The approach of this study differs from conventional enzyme discovery methods, which typically rely on sequence similarity. The VenusMine pipeline instead integrates a structure-based search with the predictive power of a protein language model. This combination allows for the identification of functionally related enzymes even when their amino acid sequences are not very similar; for instance, KbPETase shares only 30-50% sequence identity with previously known PETases. Using a PLM to pre-screen candidates for key properties like thermostability and solubility is also a key feature. This computational pre-screening significantly improves the efficiency of the discovery process by reducing the number of candidates that require expensive and time-consuming experimental validation, increasing the success rate of finding active enzymes.

My Perspective

In my view, this work illustrates a shift in how we can explore the vast, untapped library of proteins that nature has produced. The use of a protein language model goes beyond simple pattern matching; it leverages an AI that has learned some of the underlying “grammatical rules” of protein biology, connecting amino acid sequences to their structural and functional outcomes. This allows us to perform a kind of computational “bioprospecting” with greater precision. It is akin to searching for a specific type of tool in an immense warehouse, not by its color or brand (sequence), but by its functional shape (structure) and durability (predicted stability). This methodology enables the identification of enzymes that evolution has already optimized, which may serve as superior starting points for further engineering compared to well-studied but less robust enzymes.

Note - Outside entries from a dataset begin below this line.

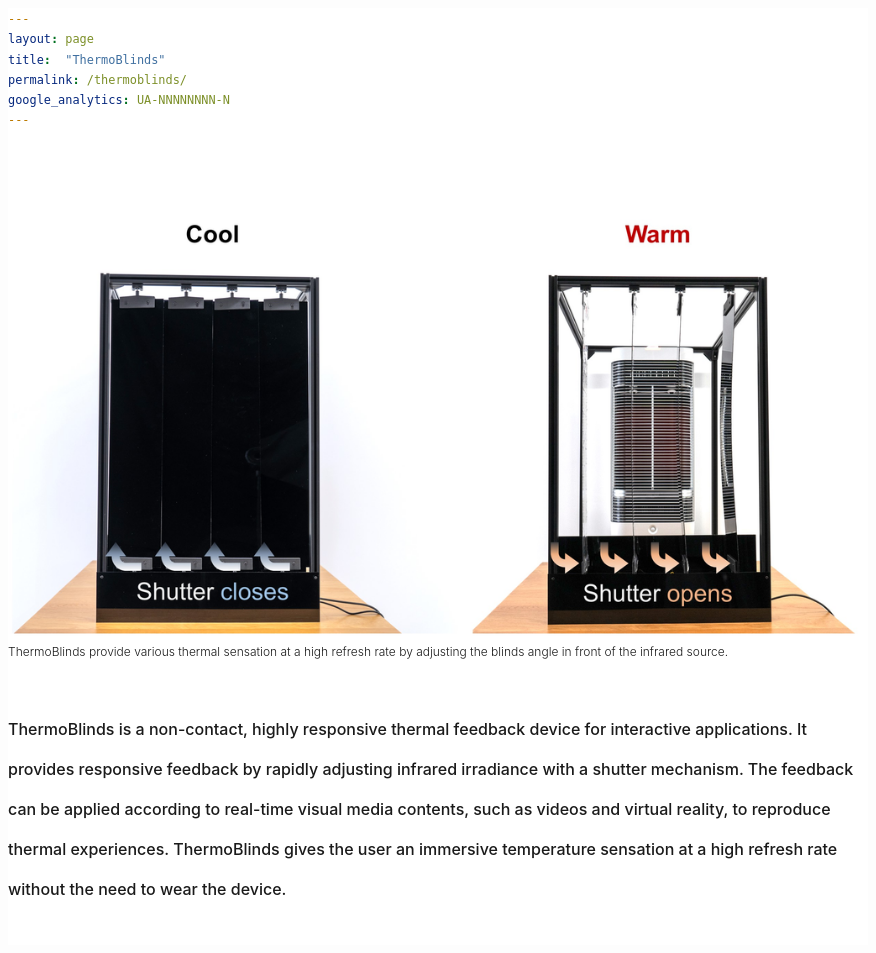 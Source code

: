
 ```yaml
---
layout: page
title:  "ThermoBlinds"
permalink: /thermoblinds/
google_analytics: UA-NNNNNNNN-N
---
```


<br>

<p style="font-size: 12px;font-weight:300">
  <img src="/assets/images/thermoblinds/thermoblinds_overview.jpg" alt="rattleye_overview" style="width: 100%;" class="center">
  <br>
  ThermoBlinds provide various thermal sensation at a high refresh rate by adjusting the blinds angle in front of the infrared source.
</p>
<br>

<p style="font-size: 16px;font-weight:450;letter-spacing:0.0px;line-height:2.5">
  ThermoBlinds is a non-contact, highly responsive thermal feedback device for interactive applications.
  It provides responsive feedback by rapidly adjusting infrared irradiance with a shutter mechanism.
  The feedback can be applied according to real-time visual media contents, such as videos and virtual reality, to reproduce thermal experiences.
  ThermoBlinds gives the user an immersive temperature sensation at a high refresh rate without the need to wear the device.
</p>
<br>
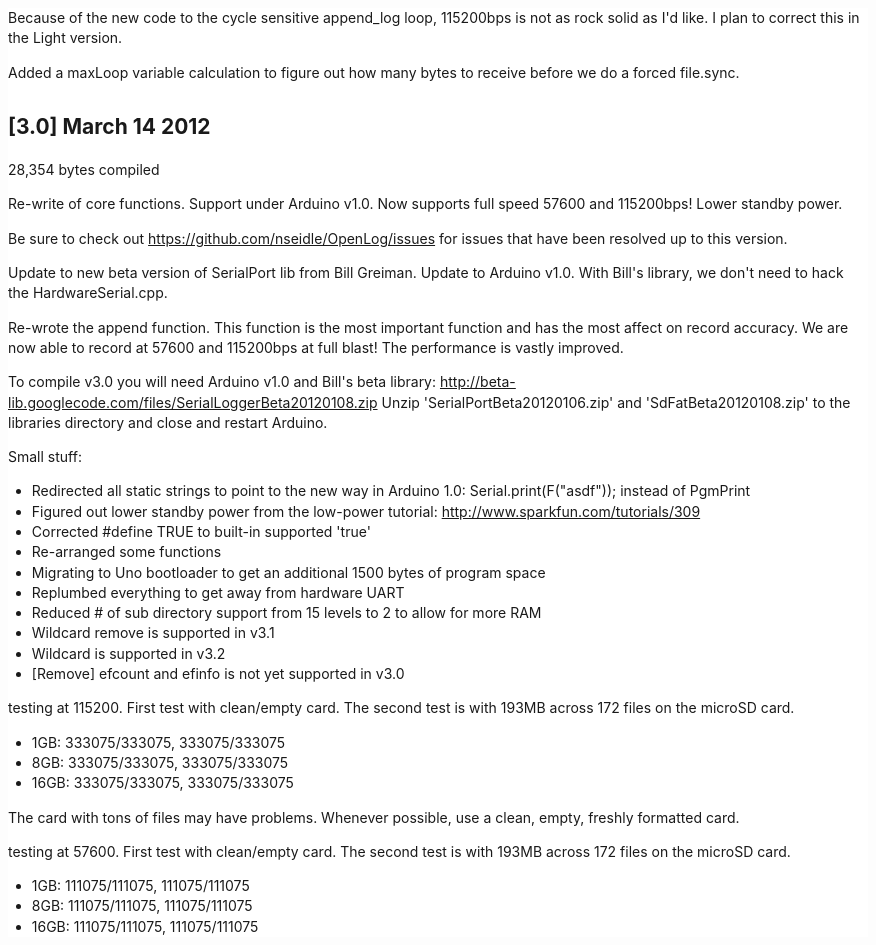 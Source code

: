 Because of the new code to the cycle sensitive append_log loop, 115200bps is not as rock solid as I'd like. I plan to correct this in the Light version.

Added a maxLoop variable calculation to figure out how many bytes to receive before we do a forced file.sync.


## [3.0] March 14 2012

28,354 bytes compiled

Re-write of core functions. Support under Arduino v1.0. Now supports full speed 57600 and 115200bps! Lower standby power.

Be sure to check out https://github.com/nseidle/OpenLog/issues for issues that have been resolved up to this version.

Update to new beta version of SerialPort lib from Bill Greiman. Update to Arduino v1.0. With Bill's library, we don't need to hack the HardwareSerial.cpp.

Re-wrote the append function. This function is the most important function and has the most affect on record accuracy. We are now able to record at 57600 and 115200bps at full blast! The performance is vastly improved.

To compile v3.0 you will need Arduino v1.0 and Bill's beta library: http://beta-lib.googlecode.com/files/SerialLoggerBeta20120108.zip Unzip 'SerialPortBeta20120106.zip' and 'SdFatBeta20120108.zip' to the libraries directory and close and restart Arduino.

Small stuff:

* Redirected all static strings to point to the new way in Arduino 1.0: Serial.print(F("asdf")); instead of PgmPrint
* Figured out lower standby power from the low-power tutorial: http://www.sparkfun.com/tutorials/309
* Corrected #define TRUE to built-in supported 'true'
* Re-arranged some functions
* Migrating to Uno bootloader to get an additional 1500 bytes of program space
* Replumbed everything to get away from hardware UART
* Reduced # of sub directory support from 15 levels to 2 to allow for more RAM
* Wildcard remove is supported in v3.1
* Wildcard is supported in v3.2
* [Remove] efcount and efinfo is not yet supported in v3.0

testing at 115200. First test with clean/empty card. The second test is with 193MB across 172 files on the microSD card.

* 1GB: 333075/333075, 333075/333075
* 8GB: 333075/333075, 333075/333075
* 16GB: 333075/333075, 333075/333075

The card with tons of files may have problems. Whenever possible, use a clean, empty, freshly formatted card.

testing at 57600. First test with clean/empty card. The second test is with 193MB across 172 files on the microSD card.

* 1GB: 111075/111075, 111075/111075
* 8GB: 111075/111075, 111075/111075
* 16GB: 111075/111075, 111075/111075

Potential Clinical / Research Applications

The VenusMine pipeline itself is a versatile tool that can be adapted to search for other enzymes with industrial or therapeutic value. For research, it could be applied to discover enzymes for degrading other types of plastics, producing biofuels, or synthesizing pharmaceuticals. The discovered enzyme, KbPETase, has direct applications in industrial PET recycling. Its high thermal stability and catalytic efficiency make it a strong candidate for developing large-scale, energy-efficient plastic degradation processes. Furthermore, KbPETase provides a new molecular scaffold for protein engineers to use in directed evolution experiments, potentially leading to even more potent variants for bioremediation. While not directly clinical, the principles of using structure-based AI models to find robust proteins could be applied to the discovery or stabilization of therapeutic enzymes used in treating metabolic disorders.

Similar Posts

  • KT-LLM: An Auditable Framework for Kidney Transplant Care

    Original Title: KT-LLM: an evidence-grounded and sequence text framework for auditable kidney transplant modeling Journal: NPJ digital medicine DOI: 10.1038/s41746-025-02323-5 Overview The management of kidney transplantation involves complex longitudinal data and strict regulatory policies that are often difficult to align. This study presents KT-LLM, a framework designed to bridge the gap between structured patient follow-up data and the textual rules governing clinical practice. The system uses a modular architecture consisting of three specialized agents coordinated by a large language model. Agent-A, utilizing a Mamba-based sequence model, predicts survival and graft loss outcomes. Agent-B identifies distinct patient subgroups through deep embedded clustering, while Agent-C translates policy documents into executable rules to…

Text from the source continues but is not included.